Plain-text document sources
.....

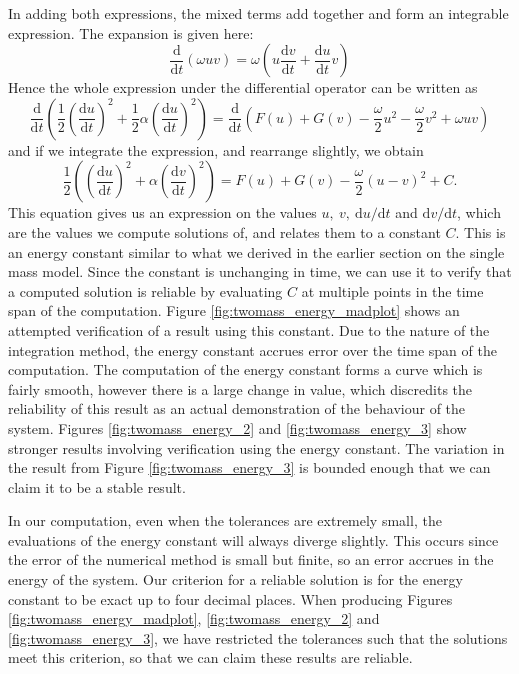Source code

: In adding both expressions, the mixed terms add together and form an integrable expression.
The expansion is given here:
\begin{equation*}
    \frac{\mathrm{d}}{\mathrm{d}t}(\omega uv) = \omega \left( u \frac{\mathrm{d}v}{\mathrm{d}t} + \frac{\mathrm{d}u}{\mathrm{d}t} v \right)
\end{equation*}
Hence the whole expression under the differential operator can be written as
\begin{equation*}
    \frac{\mathrm{d}}{\mathrm{d}t}\left(
        \frac{1}{2}\left(\frac{\mathrm{d}u}{\mathrm{d}t}\right)^2 + \frac{1}{2}\alpha\left(\frac{\mathrm{d}u}{\mathrm{d}t}\right)^2
    \right) = \frac{\mathrm{d}}{\mathrm{d}t}\left(
        F(u) + G(v) - \frac{\omega}{2}u^2 -\frac{\omega}{2}v^2 + \omega uv
    \right) 
\end{equation*}
and if we integrate the expression, and rearrange slightly, we obtain
\begin{equation}
    \frac{1}{2}\left(
        \left(\frac{\mathrm{d}u}{\mathrm{d}t}\right)^2 + \alpha \left(\frac{\mathrm{d}v}{\mathrm{d}t}\right)^2
    \right) = F(u) + G(v) - \frac{\omega}{2}(u-v)^2 + C.
    \label{eqn:twomass_energy_constant}
\end{equation}
This equation gives us an expression on the values \(u,~v,~\mathrm{d}u/\mathrm{d}t\) and \(\mathrm{d}v/\mathrm{d}t\),
which are the values we compute solutions of, and relates them to a constant $C$.
This is an energy constant similar to what we derived in the earlier section on the single mass model.
Since the constant is unchanging in time, we can use it to verify that a computed solution is reliable by evaluating $C$ at multiple points in the time span of the computation.
Figure \ref{fig:twomass_energy_madplot} shows an attempted verification of a result using this constant.
Due to the nature of the integration method,
the energy constant accrues error over the time span of the computation.
The computation of the energy constant forms a curve which is fairly smooth,
however there is a large change in value,
which discredits the reliability of this result as an actual demonstration of the behaviour of the system.
Figures \ref{fig:twomass_energy_2} and \ref{fig:twomass_energy_3} show stronger results involving verification using the energy constant.
The variation in the result from Figure \ref{fig:twomass_energy_3} is bounded enough that we can claim it to be a stable result.

In our computation, even when the tolerances are extremely small,
the evaluations of the energy constant will always diverge slightly.
This occurs since the error of the numerical method is small but finite,
so an error accrues in the energy of the system.
Our criterion for a reliable solution is for the energy constant to be exact up to four decimal places.
When producing Figures \ref{fig:twomass_energy_madplot}, \ref{fig:twomass_energy_2} and \ref{fig:twomass_energy_3}, we have restricted the tolerances such that the solutions meet this criterion,
so that we can claim these results are reliable.

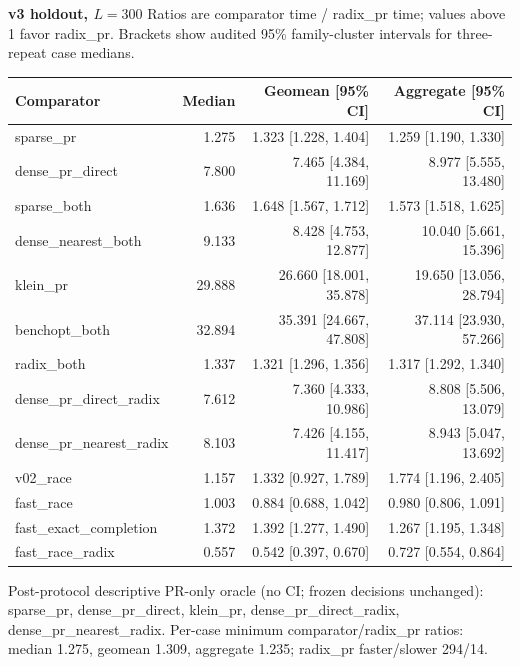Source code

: \par\noindent\textbf{v3 holdout, $L=300$}
Ratios are comparator time / radix\_pr time; values above 1 favor radix\_pr.
Brackets show audited 95\% family-cluster intervals for three-repeat case medians.
\par\smallskip
\begin{tabular}{lrrr}
Comparator & Median & Geomean [95\% CI] & Aggregate [95\% CI] \\
\hline
sparse\_pr & 1.275 & 1.323 [1.228, 1.404] & 1.259 [1.190, 1.330] \\
dense\_pr\_direct & 7.800 & 7.465 [4.384, 11.169] & 8.977 [5.555, 13.480] \\
sparse\_both & 1.636 & 1.648 [1.567, 1.712] & 1.573 [1.518, 1.625] \\
dense\_nearest\_both & 9.133 & 8.428 [4.753, 12.877] & 10.040 [5.661, 15.396] \\
klein\_pr & 29.888 & 26.660 [18.001, 35.878] & 19.650 [13.056, 28.794] \\
benchopt\_both & 32.894 & 35.391 [24.667, 47.808] & 37.114 [23.930, 57.266] \\
radix\_both & 1.337 & 1.321 [1.296, 1.356] & 1.317 [1.292, 1.340] \\
dense\_pr\_direct\_radix & 7.612 & 7.360 [4.333, 10.986] & 8.808 [5.506, 13.079] \\
dense\_pr\_nearest\_radix & 8.103 & 7.426 [4.155, 11.417] & 8.943 [5.047, 13.692] \\
v02\_race & 1.157 & 1.332 [0.927, 1.789] & 1.774 [1.196, 2.405] \\
fast\_race & 1.003 & 0.884 [0.688, 1.042] & 0.980 [0.806, 1.091] \\
fast\_exact\_completion & 1.372 & 1.392 [1.277, 1.490] & 1.267 [1.195, 1.348] \\
fast\_race\_radix & 0.557 & 0.542 [0.397, 0.670] & 0.727 [0.554, 0.864] \\
\end{tabular}
\par\smallskip
Post-protocol descriptive PR-only oracle (no CI; frozen decisions unchanged): sparse\_pr, dense\_pr\_direct, klein\_pr, dense\_pr\_direct\_radix, dense\_pr\_nearest\_radix.
Per-case minimum comparator/radix\_pr ratios: median 1.275, geomean 1.309, aggregate 1.235; radix\_pr faster/slower 294/14.
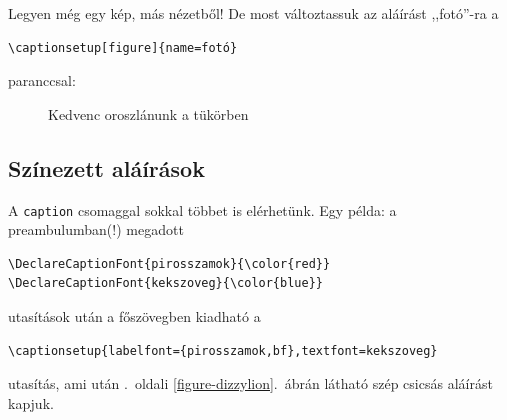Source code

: \documentclass{article}
\begin{document}
\noindent Legyen még egy kép, más nézetből! De most változtassuk az aláírást ,,fotó''-ra a
\begin{verbatim}
\captionsetup[figure]{name=fotó}
\end{verbatim}
\captionsetup[figure]{name=fotó}
paranccsal:
\begin{figure}[hbp]
  \begin{center}
  \end{center}
  \caption{Kedvenc oroszlánunk a tükörben}
\end{figure}

\subsection{Színezett aláírások}
A \verb!caption! csomaggal sokkal többet is elérhetünk. Egy példa:
a preambulumban(!) megadott
\begin{verbatim}
\DeclareCaptionFont{pirosszamok}{\color{red}}
\DeclareCaptionFont{kekszoveg}{\color{blue}}	
\end{verbatim}
utasítások után a főszövegben kiadható a
\begin{verbatim}
\captionsetup{labelfont={pirosszamok,bf},textfont=kekszoveg}
\end{verbatim}
utasítás, ami után   .~oldali \ref{figure-dizzylion}.~ábrán látható szép csicsás aláírást kapjuk.
\end{document}
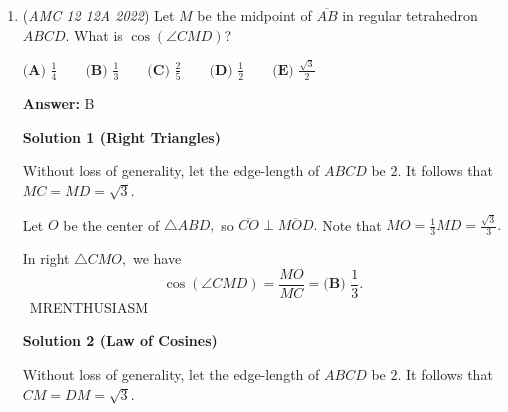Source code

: \begin{enumerate}
 \textbf{Case 2} 
 \[\log_6 9 - \log_6 x_2 = -2d\]Subbing in for $-2d$ and using log rules,
 \[\log_6 \frac{9}{x_2} = \log_6 \frac{9}{25}\]From this we conclude that
 \[\frac{9}{x_2} = \frac{9}{25} \implies x_2 = 25\]

 Finding the product of the distinct values,$x_1x_2 = \boxed{\textbf{(E) } 81}$




\textbf{Solution 4 (Cheesing / Estimation)}

Estimate $\log_6 10 \approx 1.25$, so the distance to $1$ is roughly $0.25$. Twice that distance is around $0.5$.

 To find $x$, step $0.5$ above and below $\log_6 9 \approx 1.25$:

 
            \begin{itemize}
        \item $\log_6 x_1 \approx 1.75 \implies x_1 = 6^{1.75} \approx 23$
        \item $\log_6 x_2 \approx 0.75 \implies x_2 = 6^{0.75} \approx 3.8$
            \end{itemize}
            Multiplying our estimates yields $23 \cdot 3.8 \approx \boxed{\textbf{(E) } 81}$.~ Faris

 


	\item (\textit{AMC 12 12A 2022}) Let $M$ be the midpoint of $\overline{AB}$ in regular tetrahedron $ABCD$. What is $\cos(\angle CMD)$?


 $\textbf{(A) } \frac14 \qquad \textbf{(B) } \frac13 \qquad \textbf{(C) } \frac25 \qquad \textbf{(D) } \frac12 \qquad \textbf{(E) } \frac{\sqrt{3}}{2}$

 \textbf{Answer: }B



\textbf{Solution 1 (Right Triangles)}

Without loss of generality, let the edge-length of $ABCD$ be $2.$ It follows that $MC=MD=\sqrt3.$

 Let $O$ be the center of $\triangle ABD,$ so $\overline{CO}\perp\overline{MOD}.$ Note that $MO=\frac13 MD=\frac{\sqrt{3}}{3}.$

 In right $\triangle CMO,$ we have 
 \[\cos(\angle CMD)=\frac{MO}{MC}=\boxed{\textbf{(B) } \frac13}.\]~MRENTHUSIASM

 



\textbf{Solution 2 (Law of Cosines)}

Without loss of generality, let the edge-length of $ABCD$ be $2.$ It follows that $CM=DM=\sqrt3.$


\end{enumerate}
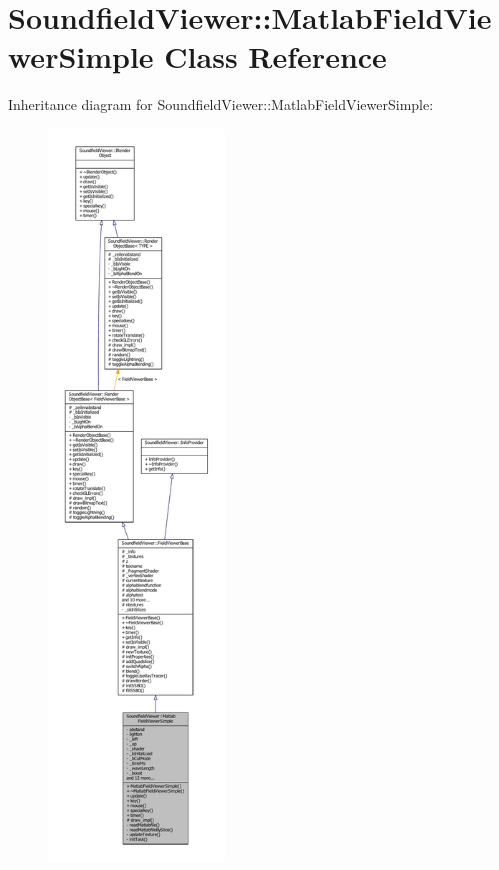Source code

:\section{Soundfield\-Viewer\-:\-:Matlab\-Field\-Viewer\-Simple Class Reference}
\label{classSoundfieldViewer_1_1MatlabFieldViewerSimple}


Inheritance diagram for Soundfield\-Viewer\-:\-:Matlab\-Field\-Viewer\-Simple\-:\nopagebreak
\begin{figure}[H]
\begin{center}
\leavevmode
\includegraphics[height=550pt]{de/d7a/classSoundfieldViewer_1_1MatlabFieldViewerSimple__inherit__graph}
\end{center}
\end{figure}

.....

• [WHAT YOU WILL DO] Find and copy every line in the entries above where the string "pirosszamok" occurs.

• [EXERCISE OUTPUT]
\DeclareCaptionFont{pirosszamok}{\color{red}}
\captionsetup{labelfont={pirosszamok,bf},textfont=kekszoveg}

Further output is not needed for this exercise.